Monthly Archives: November 2013

Last Gasp of the Flowers?

Standard

It was gorgeous today. Sunny and about 8 degrees C, which feels warm to me at this time of year. In the last two months – officially winter here – we’ve had one day of sleet and hail, and about three so far where it got near to zero and there was frost on the car, and the grass. The wind barely made its usual horrendously damaging appearance in late October, and November has been equally placid.

Of course the rain never really goes away, it is Ireland, after all.

Last weekend it was also lovely, so I borrowed iDJ’s iPhone to take pictures of my remaining flowers.

20131130-213524.jpg
The rudbeckia is still going strong. I am so impressed with how long one bloom can survive. They are very welcome; now more than ever with their warm autumn coloration.

20131130-213720.jpg
More rudbeckia.

20131130-213810.jpg
Galliardia is still in bloom, too.

20131130-214246.jpg
I’m fascinated with their huge puff-ball seed heads, too.

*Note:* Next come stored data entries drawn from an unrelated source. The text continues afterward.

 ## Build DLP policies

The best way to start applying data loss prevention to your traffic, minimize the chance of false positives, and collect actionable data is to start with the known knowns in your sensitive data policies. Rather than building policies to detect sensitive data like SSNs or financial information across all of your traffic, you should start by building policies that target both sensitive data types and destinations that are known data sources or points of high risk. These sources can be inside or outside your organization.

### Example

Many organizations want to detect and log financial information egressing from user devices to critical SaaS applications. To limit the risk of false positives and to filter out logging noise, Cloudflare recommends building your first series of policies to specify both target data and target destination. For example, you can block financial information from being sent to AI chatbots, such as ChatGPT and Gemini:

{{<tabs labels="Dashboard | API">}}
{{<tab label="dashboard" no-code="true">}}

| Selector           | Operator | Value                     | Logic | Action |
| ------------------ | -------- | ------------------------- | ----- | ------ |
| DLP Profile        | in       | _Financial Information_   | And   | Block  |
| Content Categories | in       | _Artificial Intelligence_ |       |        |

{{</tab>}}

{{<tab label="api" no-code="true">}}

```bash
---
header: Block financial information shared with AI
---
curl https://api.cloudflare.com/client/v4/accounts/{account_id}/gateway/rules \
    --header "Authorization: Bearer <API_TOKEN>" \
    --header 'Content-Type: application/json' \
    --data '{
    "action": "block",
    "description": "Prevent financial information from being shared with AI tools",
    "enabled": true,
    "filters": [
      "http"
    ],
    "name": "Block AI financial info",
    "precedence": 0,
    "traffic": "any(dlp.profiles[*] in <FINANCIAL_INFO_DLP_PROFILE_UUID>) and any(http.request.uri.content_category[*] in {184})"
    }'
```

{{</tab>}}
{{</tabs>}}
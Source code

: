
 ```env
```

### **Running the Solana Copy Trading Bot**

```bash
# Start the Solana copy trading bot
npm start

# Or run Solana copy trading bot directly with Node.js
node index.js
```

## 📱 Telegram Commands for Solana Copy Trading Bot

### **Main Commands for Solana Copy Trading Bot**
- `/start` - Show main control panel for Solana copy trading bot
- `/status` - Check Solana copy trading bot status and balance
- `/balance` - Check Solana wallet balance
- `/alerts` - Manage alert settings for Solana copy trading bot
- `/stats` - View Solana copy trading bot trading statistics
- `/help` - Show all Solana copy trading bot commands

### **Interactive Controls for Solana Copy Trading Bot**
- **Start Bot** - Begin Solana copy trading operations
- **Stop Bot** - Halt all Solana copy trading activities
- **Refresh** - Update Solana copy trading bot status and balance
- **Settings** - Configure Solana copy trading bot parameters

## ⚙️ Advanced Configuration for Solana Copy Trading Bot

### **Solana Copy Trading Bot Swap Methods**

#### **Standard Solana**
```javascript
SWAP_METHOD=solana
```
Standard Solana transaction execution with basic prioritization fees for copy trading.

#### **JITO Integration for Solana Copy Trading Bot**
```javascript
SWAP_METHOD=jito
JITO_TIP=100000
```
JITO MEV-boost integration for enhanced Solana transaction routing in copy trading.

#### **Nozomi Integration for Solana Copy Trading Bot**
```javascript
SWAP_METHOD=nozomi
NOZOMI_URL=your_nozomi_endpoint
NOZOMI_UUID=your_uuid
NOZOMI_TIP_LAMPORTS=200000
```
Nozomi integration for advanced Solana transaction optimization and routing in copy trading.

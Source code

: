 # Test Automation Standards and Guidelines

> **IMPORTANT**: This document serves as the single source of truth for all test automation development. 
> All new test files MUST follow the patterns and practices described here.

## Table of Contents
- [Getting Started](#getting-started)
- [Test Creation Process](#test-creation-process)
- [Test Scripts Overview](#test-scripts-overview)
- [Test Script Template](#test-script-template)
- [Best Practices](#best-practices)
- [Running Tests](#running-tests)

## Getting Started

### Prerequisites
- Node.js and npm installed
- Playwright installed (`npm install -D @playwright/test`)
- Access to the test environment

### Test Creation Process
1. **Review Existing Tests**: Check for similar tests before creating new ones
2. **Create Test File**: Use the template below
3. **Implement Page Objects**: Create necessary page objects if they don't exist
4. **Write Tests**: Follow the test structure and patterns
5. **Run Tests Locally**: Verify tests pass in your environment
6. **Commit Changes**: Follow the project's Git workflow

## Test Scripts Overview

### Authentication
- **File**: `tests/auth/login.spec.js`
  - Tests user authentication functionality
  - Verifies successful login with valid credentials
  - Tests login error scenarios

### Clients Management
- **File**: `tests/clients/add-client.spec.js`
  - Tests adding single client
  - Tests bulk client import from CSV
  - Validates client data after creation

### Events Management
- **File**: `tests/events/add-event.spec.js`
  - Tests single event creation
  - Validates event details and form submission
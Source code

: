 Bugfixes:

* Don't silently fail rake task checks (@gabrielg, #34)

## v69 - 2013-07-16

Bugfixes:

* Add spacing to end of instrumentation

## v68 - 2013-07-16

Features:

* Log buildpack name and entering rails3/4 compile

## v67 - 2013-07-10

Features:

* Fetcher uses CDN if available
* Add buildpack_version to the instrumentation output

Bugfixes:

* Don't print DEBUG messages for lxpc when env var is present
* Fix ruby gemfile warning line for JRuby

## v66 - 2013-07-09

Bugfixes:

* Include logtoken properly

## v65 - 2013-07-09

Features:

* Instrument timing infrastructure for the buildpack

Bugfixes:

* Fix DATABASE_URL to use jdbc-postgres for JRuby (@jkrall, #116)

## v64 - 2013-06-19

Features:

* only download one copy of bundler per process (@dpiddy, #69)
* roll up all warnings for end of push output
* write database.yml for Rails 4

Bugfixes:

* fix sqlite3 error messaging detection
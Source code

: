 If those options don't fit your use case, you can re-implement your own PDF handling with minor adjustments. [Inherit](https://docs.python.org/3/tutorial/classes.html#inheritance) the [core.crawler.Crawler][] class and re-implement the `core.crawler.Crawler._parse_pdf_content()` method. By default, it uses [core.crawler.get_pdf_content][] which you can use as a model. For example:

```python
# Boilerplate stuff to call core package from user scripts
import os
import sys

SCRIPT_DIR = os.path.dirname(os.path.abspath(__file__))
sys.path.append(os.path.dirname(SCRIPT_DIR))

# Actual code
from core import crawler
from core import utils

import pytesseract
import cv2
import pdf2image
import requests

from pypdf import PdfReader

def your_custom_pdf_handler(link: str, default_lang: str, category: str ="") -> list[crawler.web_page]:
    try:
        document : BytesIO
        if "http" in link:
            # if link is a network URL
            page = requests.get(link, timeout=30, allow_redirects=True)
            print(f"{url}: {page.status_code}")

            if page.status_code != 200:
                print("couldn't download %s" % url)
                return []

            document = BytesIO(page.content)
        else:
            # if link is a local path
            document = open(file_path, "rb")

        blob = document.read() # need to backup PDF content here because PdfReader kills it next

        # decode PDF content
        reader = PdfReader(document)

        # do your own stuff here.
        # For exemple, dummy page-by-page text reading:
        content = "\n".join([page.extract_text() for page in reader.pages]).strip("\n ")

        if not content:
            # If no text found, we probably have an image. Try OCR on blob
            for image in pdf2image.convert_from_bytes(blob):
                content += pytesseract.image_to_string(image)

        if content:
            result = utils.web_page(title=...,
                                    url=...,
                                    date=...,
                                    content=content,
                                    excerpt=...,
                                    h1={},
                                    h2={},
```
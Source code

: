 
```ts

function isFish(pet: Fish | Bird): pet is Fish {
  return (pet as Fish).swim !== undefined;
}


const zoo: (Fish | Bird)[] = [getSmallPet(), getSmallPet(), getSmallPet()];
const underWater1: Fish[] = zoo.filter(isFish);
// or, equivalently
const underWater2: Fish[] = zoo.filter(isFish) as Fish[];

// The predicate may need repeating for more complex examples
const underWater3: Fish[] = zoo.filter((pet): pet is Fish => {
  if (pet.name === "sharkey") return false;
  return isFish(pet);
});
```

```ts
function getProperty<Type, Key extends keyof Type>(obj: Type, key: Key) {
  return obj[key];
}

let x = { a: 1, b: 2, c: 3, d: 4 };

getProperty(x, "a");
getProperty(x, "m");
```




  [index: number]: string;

I’m leaving them to mature, just out of curiosity.

20131130-214405.jpg
Now. This is something that really fascinates me! This is the stem of just one of the many black lilies that I grew this year. This one plant has not only made seeds, but seems to be growing bulblets all along its stem. I’m boggled. I think it is quite possible my garden next year is going to be overrun with black lilies. We may just have to dig up the whole front lawn (no great loss) and plant it with lilies and tigridia. I have no photos of them, but I have hundreds of tigridia seeds. Anyone in Europe want to have a go at growing them from seed? I’ll post them to ye.

20131130-215143.jpg
The strawberry / raspberry patch is looking distinctly autumnal, and dammed ugly to boot.

20131130-215241.jpg
One of my blueberry bushes always has incredible colour for fall. And it takes fall to heart: leaves everywhere.

20131130-215441.jpg
I don’t know much about lavender. I grew these from seed last spring because I was told it was hard, and I love a challenge. They are blooming now, is that normal?

20131130-215625.jpg
I had an absolutely terrible time trying to get the phone to focus on the lavender blooms. Oh well.

20131130-215744.jpg
Some real colour to finish off with! The violas, a first for me this year. I expected tiny wee plants that were good as a border around another lavender plant. Instead they got nearly 2 foot tall, choked the lavender to death, and seeded everywhere when I wasn’t looking. As they are still beautifully in bloom, I can’t complain. Those little cat-whisker faces just make me smile.

Advertisements

Sad post: you may want to skip this.

Standard

I came to the top of a hill that leads to a curve to the left. I saw the high visibility jackets of several walkers, the right lane was clear, so I signalled and moved out nearly entirely into the right lane to give them room. Something came out from the right side of the road angling toward the walkers. I hit it. It wasn’t a very hard or loud hit, but I knew I had hit whatever it was. I wasn’t sure it was an animal, just something white moving fast. I thought it was a dog, I thought I had run over a dog! I had a coworker driving right behind me (who knew it was me in front) so I indicated for him to follow me and we pulled in at the garage in town (about a half-mile up the road) and I asked him if he saw me hit a dog. He saw something in the road, yes. There was fur on my tire: white fur. I was so shaken I couldn’t keep the car running, I kept stalling it. I went home and asked my husband to drive me as I was really shaken up. My coworker followed to make sure I was okay. I kept thinking: There were walkers, they were right there – they couldn’t have missed it. I thought that if it was a dog and they would have stopped to help, or an owner would have been close.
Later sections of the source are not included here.